Dataset entries
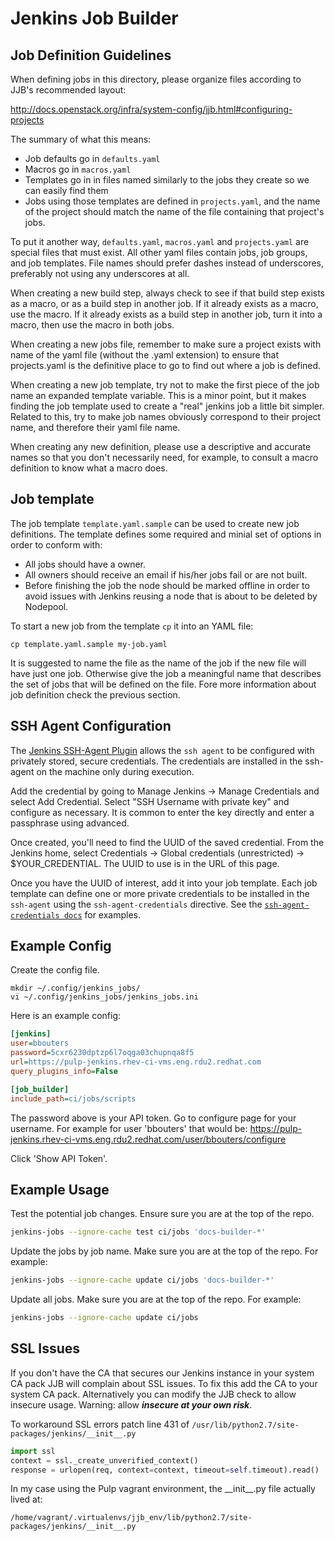 Jenkins Job Builder
===================

Job Definition Guidelines
-------------------------

When defining jobs in this directory, please organize files according to JJB's recommended layout:

http://docs.openstack.org/infra/system-config/jjb.html#configuring-projects

The summary of what this means:
- Job defaults go in `defaults.yaml`
- Macros go in `macros.yaml`
- Templates go in in files named similarly to the jobs they create so we can easily find them
- Jobs using those templates are defined in `projects.yaml`, and the name of the project should
  match the name of the file containing that project's jobs.

To put it another way, `defaults.yaml`, `macros.yaml` and `projects.yaml` are special files
that must exist. All other yaml files contain jobs, job groups, and job templates. File names
should prefer dashes instead of underscores, preferably not using any underscores at all.

When creating a new build step, always check to see if that build step exists as a macro, or
as a build step in another job. If it already exists as a macro, use the macro. If it already
exists as a build step in another job, turn it into a macro, then use the macro in both jobs.

When creating a new jobs file, remember to make sure a project exists with name of the yaml
file (without the .yaml extension) to ensure that projects.yaml is the definitive place to go
to find out where a job is defined.

When creating a new job template, try not to make the first piece of the job name an expanded
template variable. This is a minor point, but it makes finding the job template used to create
a "real" jenkins job a little bit simpler. Related to this, try to make job names obviously
correspond to their project name, and therefore their yaml file name.

When creating any new definition, please use a descriptive and accurate names so that you don't
necessarily need, for example, to consult a macro definition to know what a macro does.

Job template
------------

The job template `template.yaml.sample` can be used to create new job
definitions. The template defines some required and minial set of options in
order to conform with:

* All jobs should have a owner.
* All owners should receive an email if his/her jobs fail or are not built.
* Before finishing the job the node should be marked offline in order to avoid
  issues with Jenkins reusing a node that is about to be deleted by Nodepool.

To start a new job from the template `cp` it into an YAML file:

    cp template.yaml.sample my-job.yaml

It is suggested to name the file as the name of the job if the new file will
have just one job. Otherwise give the job a meaningful name that describes the
set of jobs that will be defined on the file. Fore more information about job
definition check the previous section.

SSH Agent Configuration
-----------------------

The [Jenkins SSH-Agent Plugin](https://wiki.jenkins-ci.org/display/JENKINS/SSH+Agent+Plugin) allows
the `ssh agent` to be configured with privately stored, secure credentials. The credentials are
installed in the ssh-agent on the machine only during execution.

Add the credential by going to Manage Jenkins -> Manage Credentials and select Add Credential.
Select "SSH Username with private key" and configure as necessary. It is common to enter the key
directly and enter a passphrase using advanced.

Once created, you'll need to find the UUID of the saved credential. From the Jenkins home, select
Credentials -> Global credentials (unrestricted) -> $YOUR_CREDENTIAL. The UUID to use is in the URL
of this page.

Once you have the UUID of interest, add it into your job template. Each job template can define one
or more private credentials to be installed in the `ssh-agent` using the `ssh-agent-credentials`
directive. See the [`ssh-agent-credentials docs`](http://docs.openstack.org/infra/jenkins-job-builder/wrappers.html#wrappers.ssh-agent-credentials)
for examples.

Example Config
--------------

Create the config file.

```commandline
mkdir ~/.config/jenkins_jobs/
vi ~/.config/jenkins_jobs/jenkins_jobs.ini
```

Here is an example config:
```ini
[jenkins]
user=bbouters
password=5cxr6230dptzp6l7oqga03chupnqa8f5
url=https://pulp-jenkins.rhev-ci-vms.eng.rdu2.redhat.com
query_plugins_info=False

[job_builder]
include_path=ci/jobs/scripts
```

The password above is your API token. Go to configure page for your username. For example for user
'bbouters' that would be: https://pulp-jenkins.rhev-ci-vms.eng.rdu2.redhat.com/user/bbouters/configure

Click 'Show API Token'.

Example Usage
-------------

Test the potential job changes. Ensure sure you are at the top of the repo.

```sh
jenkins-jobs --ignore-cache test ci/jobs 'docs-builder-*'
```

Update the jobs by job name. Make sure you are at the top of the repo. For example:

```sh
jenkins-jobs --ignore-cache update ci/jobs 'docs-builder-*'
```

Update all jobs. Make sure you are at the top of the repo. For example:

```sh
jenkins-jobs --ignore-cache update ci/jobs
```

SSL Issues
----------

If you don't have the CA that secures our Jenkins instance in your system CA pack JJB will complain
about SSL issues. To fix this add the CA to your system CA pack. Alternatively you can modify the
JJB check to allow insecure usage. Warning: allow ***insecure at your own risk***.

To workaround SSL errors patch line 431 of `/usr/lib/python2.7/site-packages/jenkins/__init__.py`

```python
import ssl
context = ssl._create_unverified_context()
response = urlopen(req, context=context, timeout=self.timeout).read()
```

In my case using the Pulp vagrant environment, the \_\_init\_\_.py file actually lived at:

`/home/vagrant/.virtualenvs/jjb_env/lib/python2.7/site-packages/jenkins/__init__.py`
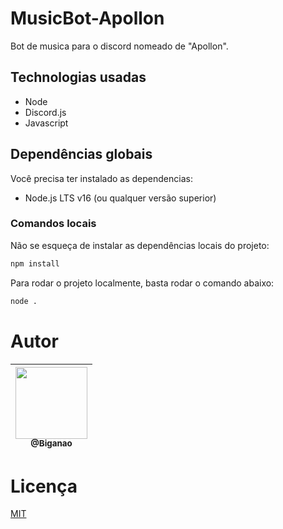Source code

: # MusicBot-Apollon
Bot de musica para o discord nomeado de "Apollon".

## Technologias usadas

 * Node
 * Discord.js
 * Javascript

## Dependências globais

Você precisa ter instalado as dependencias:

- Node.js LTS v16 (ou qualquer versão superior)

### Comandos locais

Não se esqueça de instalar as dependências locais do projeto:

```bash
npm install
```

Para rodar o projeto localmente, basta rodar o comando abaixo:

```bash
node .
```

# Autor
<div align="center">

| [<img src="https://github.com/Biganao.png?size=115" width=115><br><sub>@Biganao</sub>](https://github.com/Biganao) |
| :-------------------------------------------------------------------------------------------------------------------: |

</div>

# Licença
[MIT](./LICENSE)
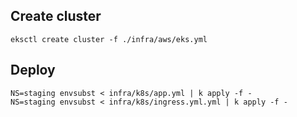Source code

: ## Create cluster
```
eksctl create cluster -f ./infra/aws/eks.yml
```

## Deploy
```
NS=staging envsubst < infra/k8s/app.yml | k apply -f -
NS=staging envsubst < infra/k8s/ingress.yml.yml | k apply -f -
```
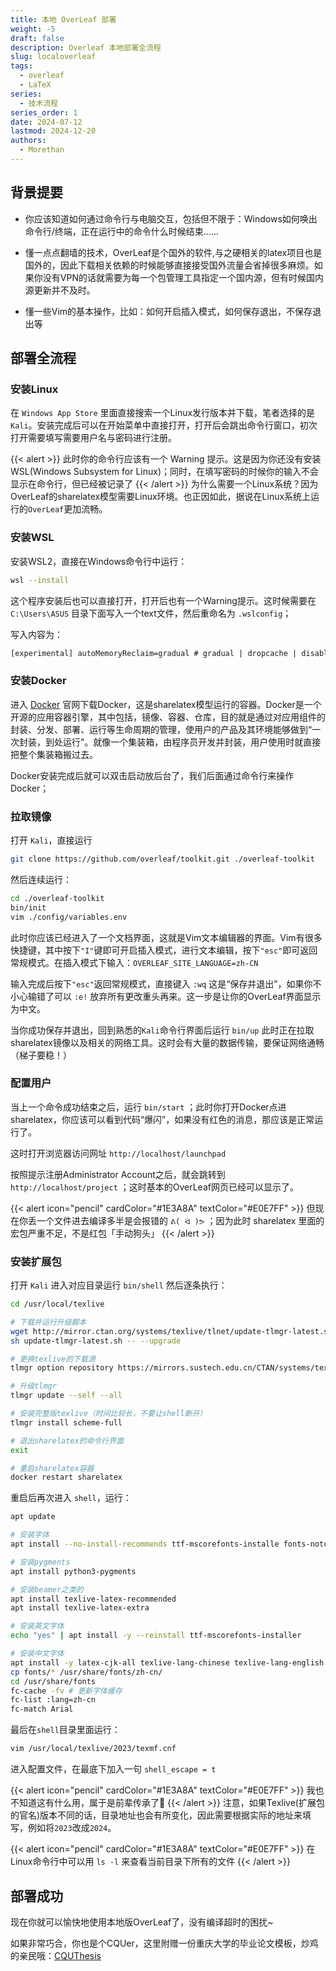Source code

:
 ```yaml
---
title: 本地 OverLeaf 部署
weight: -5
draft: false
description: Overleaf 本地部署全流程
slug: localoverleaf
tags:
  - overleaf
  - LaTeX
series:
  - 技术流程
series_order: 1
date: 2024-07-12
lastmod: 2024-12-20
authors:
  - Morethan
---
```


## 背景提要

- 你应该知道如何通过命令行与电脑交互，包括但不限于：Windows如何唤出命令行/终端，正在运行中的命令什么时候结束......

- 懂一点点翻墙的技术，OverLeaf是个国外的软件,与之硬相关的latex项目也是国外的，因此下载相关依赖的时候能够直接接受国外流量会省掉很多麻烦。如果你没有VPN的话就需要为每一个包管理工具指定一个国内源，但有时候国内源更新并不及时。

- 懂一些Vim的基本操作，比如：如何开启插入模式，如何保存退出，不保存退出等


## 部署全流程

### 安装Linux
在 `Windows App Store` 里面直接搜索一个Linux发行版本并下载，笔者选择的是`Kali`。安装完成后可以在开始菜单中直接打开，打开后会跳出命令行窗口，初次打开需要填写需要用户名与密码进行注册。

{{< alert  >}}
此时你的命令行应该有一个 Warning 提示。这是因为你还没有安装 WSL(Windows Subsystem for Linux)；同时，在填写密码的时候你的输入不会显示在命令行，但已经被记录了
{{< /alert >}}
为什么需要一个Linux系统？因为OverLeaf的sharelatex模型需要Linux环境。也正因如此，据说在Linux系统上运行的`OverLeaf`更加流畅。

### 安装WSL
安装WSL2，直接在Windows命令行中运行：

```sh
wsl --install
```

这个程序安装后也可以直接打开，打开后也有一个Warning提示。这时候需要在 `C:\Users\ASUS` 目录下面写入一个text文件，然后重命名为 `.wslconfig`；

写入内容为：

```txt
[experimental] autoMemoryReclaim=gradual # gradual | dropcache | disabled networkingMode=mirrored dnsTunneling=true firewall=true autoProxy=true
```

### 安装Docker
进入 [Docker](https://www.docker.com/) 官网下载Docker，这是sharelatex模型运行的容器。Docker是一个开源的应用容器引擎，其中包括，镜像、容器、仓库，目的就是通过对应用组件的封装、分发、部署、运行等生命周期的管理，使用户的产品及其环境能够做到“一次封装，到处运行”。就像一个集装箱，由程序员开发并封装，用户使用时就直接把整个集装箱搬过去。

Docker安装完成后就可以双击启动放后台了，我们后面通过命令行来操作Docker；

### 拉取镜像

打开 `Kali`，直接运行

``` sh
git clone https://github.com/overleaf/toolkit.git ./overleaf-toolkit
```

然后连续运行：

```sh
cd ./overleaf-toolkit
bin/init
vim ./config/variables.env
```

此时你应该已经进入了一个文档界面，这就是Vim文本编辑器的界面。Vim有很多快捷键，其中按下`"I"`键即可开启插入模式，进行文本编辑，按下`"esc"`即可返回常规模式。在插入模式下输入：`OVERLEAF_SITE_LANGUAGE=zh-CN`

输入完成后按下`"esc"`返回常规模式，直接键入 `:wq` 这是“保存并退出”，如果你不小心输错了可以 `:e!` 放弃所有更改重头再来。这一步是让你的OverLeaf界面显示为中文。

当你成功保存并退出，回到熟悉的`Kali`命令行界面后运行 `bin/up` 此时正在拉取sharelatex镜像以及相关的网络工具。这时会有大量的数据传输，要保证网络通畅（梯子要稳！）

### 配置用户
当上一个命令成功结束之后，运行 `bin/start` ；此时你打开Docker点进sharelatex，你应该可以看到代码“爆闪”，如果没有红色的消息，那应该是正常运行了。

这时打开浏览器访问网址 `http://localhost/launchpad` 

按照提示注册Administrator Account之后，就会跳转到 `http://localhost/project` ；这时基本的OverLeaf网页已经可以显示了。

{{< alert icon="pencil" cardColor="#1E3A8A" textColor="#E0E7FF" >}}
但现在你丢一个文件进去编译多半是会报错的 `ᕕ( ᐛ )ᕗ` ；因为此时 sharelatex 里面的宏包严重不足，不是红包「手动狗头」
{{< /alert >}}
### 安装扩展包

打开 `Kali` 进入对应目录运行 `bin/shell` 然后逐条执行：

```sh
cd /usr/local/texlive

# 下载并运行升级脚本
wget http://mirror.ctan.org/systems/texlive/tlnet/update-tlmgr-latest.sh
sh update-tlmgr-latest.sh -- --upgrade

# 更换texlive的下载源
tlmgr option repository https://mirrors.sustech.edu.cn/CTAN/systems/texlive/tlnet/

# 升级tlmgr
tlmgr update --self --all

# 安装完整版texlive（时间比较长，不要让shell断开）
tlmgr install scheme-full

# 退出sharelatex的命令行界面
exit

# 重启sharelatex容器
docker restart sharelatex
```

重启后再次进入 `shell`，运行：

```sh
apt update

# 安装字体
apt install --no-install-recommends ttf-mscorefonts-installe fonts-noto texlive-fonts-recommended tex-gyre fonts-wqy-microhei fonts-wqy-zenhei fonts-noto-cjk fonts-noto-cjk-extra fonts-noto-color-emoji fonts-noto-extra fonts-noto-ui-core fonts-noto-ui-extra fonts-noto-unhinted fonts-texgyre

# 安装pygments
apt install python3-pygments

# 安装beamer之类的
apt install texlive-latex-recommended
apt install texlive-latex-extra

# 安装英文字体
echo "yes" | apt install -y --reinstall ttf-mscorefonts-installer

# 安装中文字体
apt install -y latex-cjk-all texlive-lang-chinese texlive-lang-english
cp fonts/* /usr/share/fonts/zh-cn/
cd /usr/share/fonts
fc-cache -fv # 更新字体缓存
fc-list :lang=zh-cn
fc-match Arial
```

最后在`shell`目录里面运行：
```sh
vim /usr/local/texlive/2023/texmf.cnf
```
进入配置文件，在最底下加入一句 `shell_escape = t`

{{< alert icon="pencil" cardColor="#1E3A8A" textColor="#E0E7FF" >}}
我也不知道这有什么用，属于是前辈传承了🤔
{{< /alert >}}
注意，如果Texlive(扩展包的官名)版本不同的话，目录地址也会有所变化，因此需要根据实际的地址来填写，例如将`2023`改成`2024`。

{{< alert icon="pencil" cardColor="#1E3A8A" textColor="#E0E7FF" >}}
在Linux命令行中可以用 `ls -l` 来查看当前目录下所有的文件
{{< /alert >}}
## 部署成功
现在你就可以愉快地使用本地版OverLeaf了，没有编译超时的困扰~

如果非常巧合，你也是个CQUer，这里附赠一份重庆大学的毕业论文模板，炒鸡的亲民哦：[CQUThesis](https://github.com/nanmu42/CQUThesis)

TASK INSTRUCTIONS:
Beginning with the first line of the records above, extract each line exactly through the line that holds "- Templates go", both ends included. Omit pictures.

EXERCISE ANSWER:
 Jenkins Job Builder
===================

Job Definition Guidelines
-------------------------

When defining jobs in this directory, please organize files according to JJB's recommended layout:

http://docs.openstack.org/infra/system-config/jjb.html#configuring-projects

The summary of what this means:
- Job defaults go in `defaults.yaml`
- Macros go in `macros.yaml`
- Templates go in in files named similarly to the jobs they create so we can easily find them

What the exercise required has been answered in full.